[Available data]:
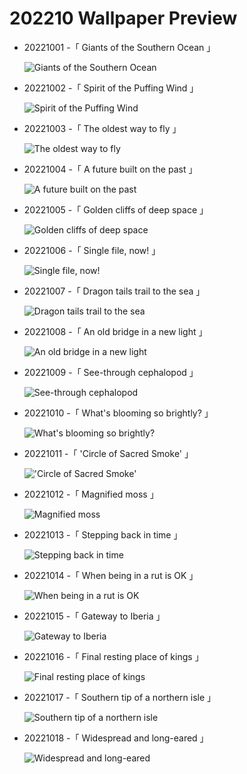# 202210 Wallpaper Preview 
- 20221001 -「 Giants of the Southern Ocean 」
  ![Giants of the Southern Ocean](https://bing.com/th?id=OHR.EubalaenaAustralis_EN-US7949014397_UHD.jpg&rf=LaDigue_UHD.jpg&pid=hp&w=3840&h=2160&rs=1&c=4) 
- 20221002 -「 Spirit of the Puffing Wind 」
  ![Spirit of the Puffing Wind](https://bing.com/th?id=OHR.BridalVeilFalls_EN-US8055892423_UHD.jpg&rf=LaDigue_UHD.jpg&pid=hp&w=3840&h=2160&rs=1&c=4) 
- 20221003 -「 The oldest way to fly 」
  ![The oldest way to fly](https://bing.com/th?id=OHR.LotsOBalloons_EN-US8236203600_UHD.jpg&rf=LaDigue_UHD.jpg&pid=hp&w=3840&h=2160&rs=1&c=4) 
- 20221004 -「 A future built on the past 」
  ![A future built on the past](https://bing.com/th?id=OHR.Porthuis_EN-US8462686696_UHD.jpg&rf=LaDigue_UHD.jpg&pid=hp&w=3840&h=2160&rs=1&c=4) 
- 20221005 -「 Golden cliffs of deep space 」
  ![Golden cliffs of deep space](https://bing.com/th?id=OHR.CosmicCliffs_EN-US8727581889_UHD.jpg&rf=LaDigue_UHD.jpg&pid=hp&w=3840&h=2160&rs=1&c=4) 
- 20221006 -「 Single file, now! 」
  ![Single file, now!](https://bing.com/th?id=OHR.FlamingoTeacher_EN-US8819896781_UHD.jpg&rf=LaDigue_UHD.jpg&pid=hp&w=3840&h=2160&rs=1&c=4) 
- 20221007 -「 Dragon tails trail to the sea 」
  ![Dragon tails trail to the sea](https://bing.com/th?id=OHR.BayofBiscay_EN-US8933430968_UHD.jpg&rf=LaDigue_UHD.jpg&pid=hp&w=3840&h=2160&rs=1&c=4) 
- 20221008 -「 An old bridge in a new light 」
  ![An old bridge in a new light](https://bing.com/th?id=OHR.OberbaumBridge_EN-US6324390642_UHD.jpg&rf=LaDigue_UHD.jpg&pid=hp&w=3840&h=2160&rs=1&c=4) 
- 20221009 -「 See-through cephalopod 」
  ![See-through cephalopod](https://bing.com/th?id=OHR.GlassOctopus_EN-US6394802515_UHD.jpg&rf=LaDigue_UHD.jpg&pid=hp&w=3840&h=2160&rs=1&c=4) 
- 20221010 -「 What's blooming so brightly? 」
  ![What's blooming so brightly?](https://bing.com/th?id=OHR.ChukchiSea_EN-US6494940864_UHD.jpg&rf=LaDigue_UHD.jpg&pid=hp&w=3840&h=2160&rs=1&c=4) 
- 20221011 -「 'Circle of Sacred Smoke' 」
  !['Circle of Sacred Smoke'](https://bing.com/th?id=OHR.SacredSmoke_EN-US7047459944_UHD.jpg&rf=LaDigue_UHD.jpg&pid=hp&w=3840&h=2160&rs=1&c=4) 
- 20221012 -「 Magnified moss 」
  ![Magnified moss](https://bing.com/th?id=OHR.TortulaMoss_EN-US7128071079_UHD.jpg&rf=LaDigue_UHD.jpg&pid=hp&w=3840&h=2160&rs=1&c=4) 
- 20221013 -「 Stepping back in time 」
  ![Stepping back in time](https://bing.com/th?id=OHR.AmmoniteGraveyard_EN-US7510840532_UHD.jpg&rf=LaDigue_UHD.jpg&pid=hp&w=3840&h=2160&rs=1&c=4) 
- 20221014 -「 When being in a rut is OK 」
  ![When being in a rut is OK](https://bing.com/th?id=OHR.AlaskaMoose_EN-US7632880778_UHD.jpg&rf=LaDigue_UHD.jpg&pid=hp&w=3840&h=2160&rs=1&c=4) 
- 20221015 -「 Gateway to Iberia 」
  ![Gateway to Iberia](https://bing.com/th?id=OHR.RioArazas_EN-US7767502808_UHD.jpg&rf=LaDigue_UHD.jpg&pid=hp&w=3840&h=2160&rs=1&c=4) 
- 20221016 -「 Final resting place of kings 」
  ![Final resting place of kings](https://bing.com/th?id=OHR.NaqsheRustam_EN-US7919143366_UHD.jpg&rf=LaDigue_UHD.jpg&pid=hp&w=3840&h=2160&rs=1&c=4) 
- 20221017 -「 Southern tip of a northern isle 」
  ![Southern tip of a northern isle](https://bing.com/th?id=OHR.PrinceChristianSound_EN-US8033823843_UHD.jpg&rf=LaDigue_UHD.jpg&pid=hp&w=3840&h=2160&rs=1&c=4) 
- 20221018 -「 Widespread and long-eared 」
  ![Widespread and long-eared](https://bing.com/th?id=OHR.SwedenOwl_EN-US8107135630_UHD.jpg&rf=LaDigue_UHD.jpg&pid=hp&w=3840&h=2160&rs=1&c=4) 

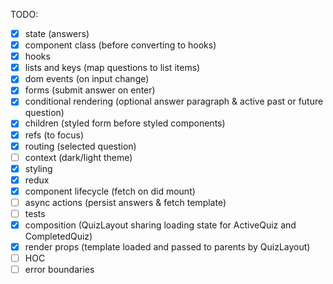 TODO:

- [x] state (answers)
- [x] component class (before converting to hooks)
- [x] hooks
- [x] lists and keys (map questions to list items)
- [x] dom events (on input change)
- [x] forms (submit answer on enter)
- [x] conditional rendering (optional answer paragraph & active past or future question)
- [x] children (styled form before styled components)
- [x] refs (to focus)
- [x] routing (selected question)
- [ ] context (dark/light theme)
- [x] styling
- [x] redux
- [x] component lifecycle (fetch on did mount)
- [ ] async actions (persist answers & fetch template)
- [ ] tests
- [x] composition (QuizLayout sharing loading state for ActiveQuiz and CompletedQuiz)
- [x] render props (template loaded and passed to parents by QuizLayout)
- [ ] HOC
- [ ] error boundaries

[Task prompt]: Identify every line above that includes the word "Puffing", and show those lines.

[Answer section]:
- 20221002 -「 Spirit of the Puffing Wind 」
  ![Spirit of the Puffing Wind](https://bing.com/th?id=OHR.BridalVeilFalls_EN-US8055892423_UHD.jpg&rf=LaDigue_UHD.jpg&pid=hp&w=3840&h=2160&rs=1&c=4) 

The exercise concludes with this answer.